L’Arménie se dit prête à élargir ses liens avec Israël

ՀՀ-Իսրայէլ

Et ce, malgré les tensions liées à la reconnaissance du génocide et à la coopération militaire avec l’Azerbaïdjan

Le ministère arménien des Affaires étrangères a félicité le gouvernement et le peuple israéliens à l’occasion de la fête de l’Indépendance du pays, exprimant sa volonté de développer les liens avec Israël, en dépit des tensions profondes et de longue date qui subsistent entre les deux parties.

Dans un message diffusé sur le réseau X, le ministère des Affaires étrangères a noté : « Nous adressons nos félicitations au gouvernement et au peuple d’Israël à l’occasion du Jour de l’Indépendance. L’Arménie est prête à élargir les liens arméno-israéliens et à explorer de nouvelles possibilités de coopération. »

Les relations diplomatiques entre l’Arménie et Israël ont été établies le 4 avril 1992. En décembre 2021, Arman Hakobian a été nommé ambassadeur d’Arménie en Israël, avec résidence à Tel-Aviv.

Depuis l’établissement de ces relations, les liens sont restés globalement prudents et parfois tendus. La principale source de crispation a été la vaste coopération militaire d’Israël avec l’Azerbaïdjan, incluant des ventes massives d’armes s’élevant à des milliards de dollars.

Pour de nombreux Arméniens, cela demeure un problème central. Depuis de nombreuses années, Israël est l’un des principaux fournisseurs d’armes de l’Azerbaïdjan, livrant des munitions sophistiquées à un régime qui a recouru à la force contre les Arméniens à de multiples reprises. Du point de vue arménien, le partenariat de défense approfondi d’Israël avec Bakou n’est pas une simple question géopolitique abstraite : il est directement lié à la mort, au déplacement et à la douleur nationale des Arméniens.

Le partenariat d’Israël avec Bakou est dicté par des considérations stratégiques plus vastes, telles que la sécurisation de l’accès aux ressources énergétiques azerbaïdjanaises et le renforcement de ses positions face à l’Iran dans la région. Mais du point de vue arménien, ces intérêts ont souvent été garantis au détriment direct de la sécurité de l’Arménie, des vies arméniennes et de la justice régionale.

Un autre point de friction persistant est la position d’Israël sur le génocide des Arméniens. Le pays s’est traditionnellement abstenu de le reconnaître officiellement au niveau de l’État ; une attitude qui s’explique en partie par le souci de ne pas nuire à ses relations avec la Turquie. Cela reste une question d’une importance capitale pour la diaspora arménienne mondiale, non seulement en tant que vérité historique, mais aussi comme pierre de touche de la clarté morale, particulièrement de la part d’un État fondé par une nation ayant subi un sort similaire.

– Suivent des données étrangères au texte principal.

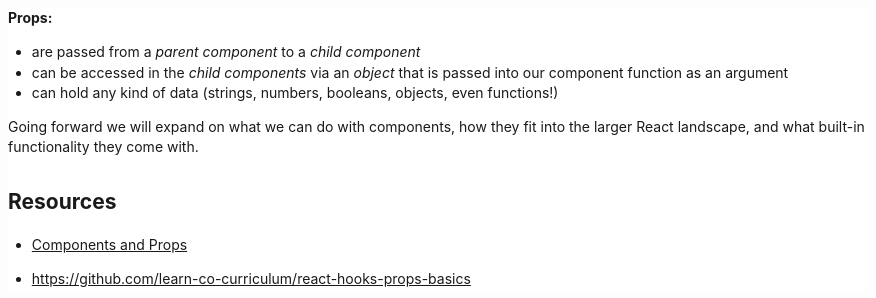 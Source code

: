 **Props:**

- are passed from a _parent component_ to a _child component_
- can be accessed in the _child components_ via an _object_ that is passed into
  our component function as an argument
- can hold any kind of data (strings, numbers, booleans, objects, even
  functions!)

Going forward we will expand on what we can do with components, how they fit
into the larger React landscape, and what built-in functionality they come with.

## Resources

- [Components and Props](https://reactjs.org/docs/components-and-props.html)

[conditional rendering]: https://reactjs.org/docs/conditional-rendering.html

- https://github.com/learn-co-curriculum/react-hooks-props-basics
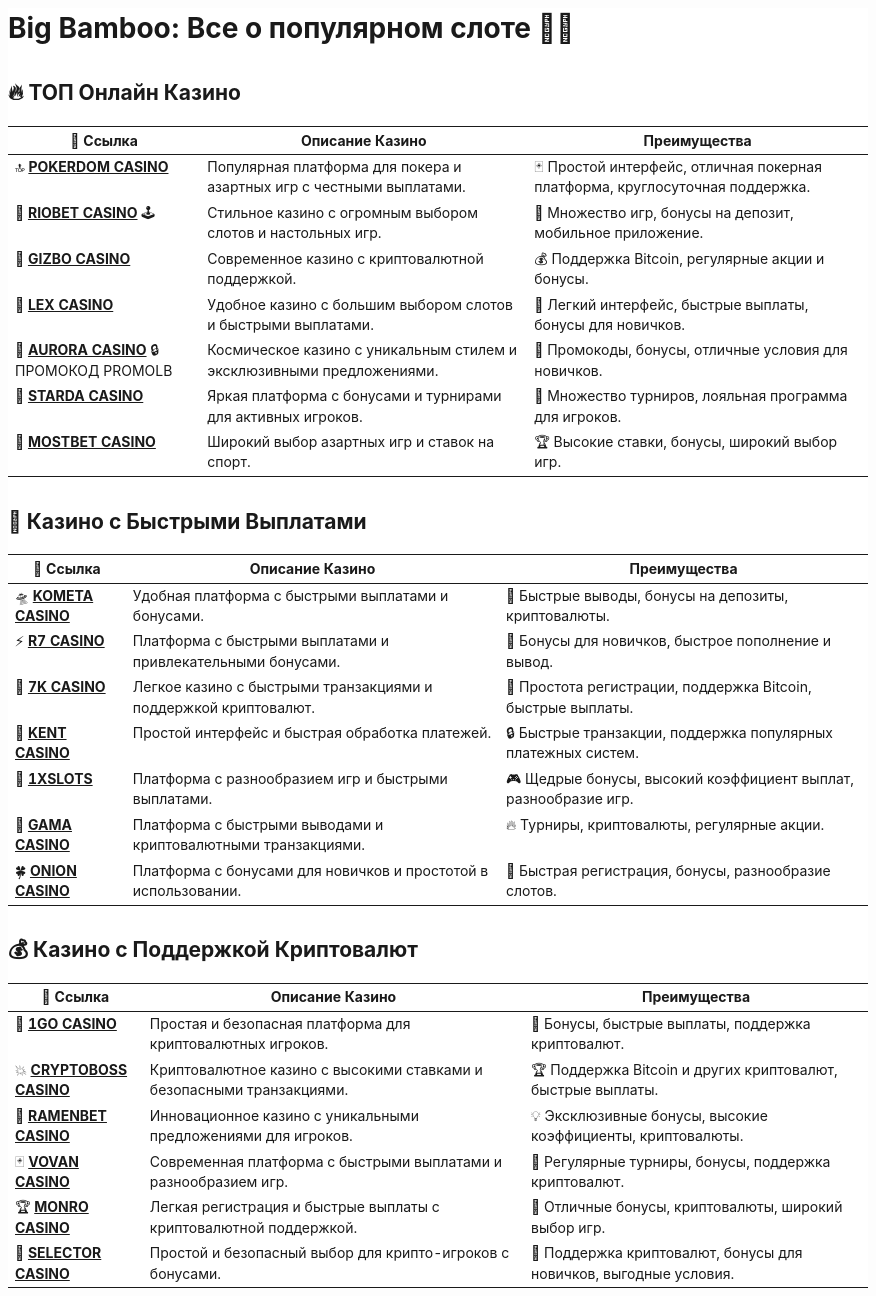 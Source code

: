 # Big Bamboo: Все о популярном слоте 🎋🐼
## 🔥 ТОП Онлайн Казино

| 🔗 Ссылка | Описание Казино | Преимущества |
| --- | --- | --- |
| 🔝 **[POKERDOM CASINO](https://brandplay.link/Bxg7SC7H)** | Популярная платформа для покера и азартных игр с честными выплатами. | 🃏 Простой интерфейс, отличная покерная платформа, круглосуточная поддержка. |
| 🌟 **[RIOBET CASINO](https://brandplay.link/dtx89f2L)** 🕹️ | Стильное казино с огромным выбором слотов и настольных игр. | 🎉 Множество игр, бонусы на депозит, мобильное приложение. |
| 💎 **[GIZBO CASINO](https://gizbo-tea02.com/c8e962e89)** | Современное казино с криптовалютной поддержкой. | 💰 Поддержка Bitcoin, регулярные акции и бонусы. |
| 🚀 **[LEX CASINO](https://brandplay.link/2HFTmBc8)** | Удобное казино с большим выбором слотов и быстрыми выплатами. | 🎯 Легкий интерфейс, быстрые выплаты, бонусы для новичков. |
| 🌌 **[AURORA CASINO](https://10trafic-stat2.com/click/668546566bcc6313411604c7/6766/15114/subaccount?promocode=PROMOLB)** 🔒 ПРОМОКОД PROMOLB | Космическое казино с уникальным стилем и эксклюзивными предложениями. | 🚀 Промокоды, бонусы, отличные условия для новичков. |
| 🌠 **[STARDA CASINO](https://brandplay.link/cpFQbWKn)** | Яркая платформа с бонусами и турнирами для активных игроков. | 🎉 Множество турниров, лояльная программа для игроков. |
| 🏅 **[MOSTBET CASINO](https://ktbtis024ifqfn0mst.com/beQs)** | Широкий выбор азартных игр и ставок на спорт. | 🏆 Высокие ставки, бонусы, широкий выбор игр. |

## 🚀 Казино с Быстрыми Выплатами

| 🔗 Ссылка | Описание Казино | Преимущества |
| --- | --- | --- |
| 🛸 **[KOMETA CASINO](https://brandplay.link/tLG15CCb)** | Удобная платформа с быстрыми выплатами и бонусами. | 🌠 Быстрые выводы, бонусы на депозиты, криптовалюты. |
| ⚡ **[R7 CASINO](https://brandplay.link/zPmNmTWG)** | Платформа с быстрыми выплатами и привлекательными бонусами. | 🎰 Бонусы для новичков, быстрое пополнение и вывод. |
| 💸 **[7K CASINO](https://brandplay.link/dd46bNgD)** | Легкое казино с быстрыми транзакциями и поддержкой криптовалют. | 🎯 Простота регистрации, поддержка Bitcoin, быстрые выплаты. |
| 💎 **[KENT CASINO](https://brandplay.link/tj7BwCb4)** | Простой интерфейс и быстрая обработка платежей. | 🔒 Быстрые транзакции, поддержка популярных платежных систем. |
| 🌟 **[1XSLOTS](https://brandplay.link/R4xfxqdm)** | Платформа с разнообразием игр и быстрыми выплатами. | 🎮 Щедрые бонусы, высокий коэффициент выплат, разнообразие игр. |
| 🏅 **[GAMA CASINO](https://brandplay.link/zrZpLFTP)** | Платформа с быстрыми выводами и криптовалютными транзакциями. | 🔥 Турниры, криптовалюты, регулярные акции. |
| 🍀 **[ONION CASINO](https://obclk001-2d.top/click?offer_id=986&partner_id=10542&landing_id=1798&utm_medium=affiliate&sub_1=oncasino3)** | Платформа с бонусами для новичков и простотой в использовании. | 💎 Быстрая регистрация, бонусы, разнообразие слотов. |

## 💰 Казино с Поддержкой Криптовалют

| 🔗 Ссылка | Описание Казино | Преимущества |
| --- | --- | --- |
| 🚀 **[1GO CASINO](https://1go-ircp01.com/ce015f410)** | Простая и безопасная платформа для криптовалютных игроков. | 🎯 Бонусы, быстрые выплаты, поддержка криптовалют. |
| 💥 **[CRYPTOBOSS CASINO](https://cryptobossc.online/d847bcfa9)** | Криптовалютное казино с высокими ставками и безопасными транзакциями. | 🏆 Поддержка Bitcoin и других криптовалют, быстрые выплаты. |
| 🍜 **[RAMENBET CASINO](https://get.saltyram.com/ru/registration?apkpop=0&partner=p24970p3296034p5526)** | Инновационное казино с уникальными предложениями для игроков. | 💡 Эксклюзивные бонусы, высокие коэффициенты, криптовалюты. |
| 🃏 **[VOVAN CASINO](https://vovan.site/d098ab058)** | Современная платформа с быстрыми выплатами и разнообразием игр. | 🎰 Регулярные турниры, бонусы, поддержка криптовалют. |
| 🏆 **[MONRO CASINO](https://mnr-ircp01.com/c3ce72a2c)** | Легкая регистрация и быстрые выплаты с криптовалютной поддержкой. | 💎 Отличные бонусы, криптовалюты, широкий выбор игр. |
| 🎯 **[SELECTOR CASINO](https://gosel.kim/SELVK)** | Простой и безопасный выбор для крипто-игроков с бонусами. | 🚀 Поддержка криптовалют, бонусы для новичков, выгодные условия. |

Dans le même temps, la présence arménienne séculaire à Jérusalem demeure un trait d’union culturel et historique majeur entre les deux peuples. Le quartier arménien, l’un des quatre quartiers de la vieille ville, est le cœur de la communauté arménienne depuis au moins le IVe siècle. Centré autour de la cathédrale Saint-Jacques et du Patriarcat arménien, le quartier continue de servir de centre religieux et culturel, reflétant l’héritage arménien de longue date dans la région.

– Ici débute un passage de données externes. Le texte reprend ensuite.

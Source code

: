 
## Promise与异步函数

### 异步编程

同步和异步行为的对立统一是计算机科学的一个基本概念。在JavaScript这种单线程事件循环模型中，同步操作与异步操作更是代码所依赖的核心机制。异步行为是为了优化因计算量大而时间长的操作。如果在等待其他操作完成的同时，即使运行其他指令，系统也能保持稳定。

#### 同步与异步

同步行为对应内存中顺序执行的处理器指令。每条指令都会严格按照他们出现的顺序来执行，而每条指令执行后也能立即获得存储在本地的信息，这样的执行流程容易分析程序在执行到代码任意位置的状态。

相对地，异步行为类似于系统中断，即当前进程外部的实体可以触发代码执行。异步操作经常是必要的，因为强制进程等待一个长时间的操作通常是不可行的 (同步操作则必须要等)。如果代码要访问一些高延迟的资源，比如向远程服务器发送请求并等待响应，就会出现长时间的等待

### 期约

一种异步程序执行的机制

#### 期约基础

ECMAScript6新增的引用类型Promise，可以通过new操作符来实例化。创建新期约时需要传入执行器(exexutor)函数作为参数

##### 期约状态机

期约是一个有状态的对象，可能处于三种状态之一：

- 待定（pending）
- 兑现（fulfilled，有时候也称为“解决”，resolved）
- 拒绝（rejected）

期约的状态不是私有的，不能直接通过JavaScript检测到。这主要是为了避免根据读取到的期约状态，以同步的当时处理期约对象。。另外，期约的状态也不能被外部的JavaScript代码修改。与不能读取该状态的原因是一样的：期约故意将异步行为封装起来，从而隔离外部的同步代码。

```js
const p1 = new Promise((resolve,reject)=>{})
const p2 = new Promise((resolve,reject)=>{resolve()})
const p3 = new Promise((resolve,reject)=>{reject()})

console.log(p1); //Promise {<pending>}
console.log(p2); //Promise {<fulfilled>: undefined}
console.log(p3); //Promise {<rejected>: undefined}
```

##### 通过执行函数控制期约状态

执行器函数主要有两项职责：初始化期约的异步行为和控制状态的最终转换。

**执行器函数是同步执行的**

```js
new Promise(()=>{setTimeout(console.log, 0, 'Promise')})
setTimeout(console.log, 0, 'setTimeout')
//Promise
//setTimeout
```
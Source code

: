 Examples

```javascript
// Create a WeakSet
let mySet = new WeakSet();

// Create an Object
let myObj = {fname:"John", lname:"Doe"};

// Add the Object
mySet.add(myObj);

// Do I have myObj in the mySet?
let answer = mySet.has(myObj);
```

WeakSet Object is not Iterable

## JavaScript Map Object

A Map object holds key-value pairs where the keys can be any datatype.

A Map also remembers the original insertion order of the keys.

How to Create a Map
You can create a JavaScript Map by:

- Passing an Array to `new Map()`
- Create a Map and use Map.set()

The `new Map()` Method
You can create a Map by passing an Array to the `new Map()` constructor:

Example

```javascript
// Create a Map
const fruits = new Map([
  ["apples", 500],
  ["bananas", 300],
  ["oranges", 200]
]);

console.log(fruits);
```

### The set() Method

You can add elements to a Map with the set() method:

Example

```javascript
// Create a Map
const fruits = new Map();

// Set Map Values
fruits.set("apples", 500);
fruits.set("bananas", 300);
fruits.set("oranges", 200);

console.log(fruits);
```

Ces dernières années, cependant, des tensions sont apparues autour d’une section du quartier arménien connue sous le nom de « Pré des Vaches », en raison d’une transaction foncière très controversée. Au cœur de la discorde se trouve un bail signé entre le Patriarcat arménien et un promoteur privé, auquel les membres de la communauté arménienne locale se sont farouchement opposés.

Cette question a également pris une large dimension politique, ajoutant une nouvelle couche de sensibilité aux relations entre l’Arménie et Israël, car les inquiétudes concernant la préservation du patrimoine arménien à Jérusalem ont trouvé un écho bien au-delà de la communauté locale, touchant l’ensemble de la nation arménienne.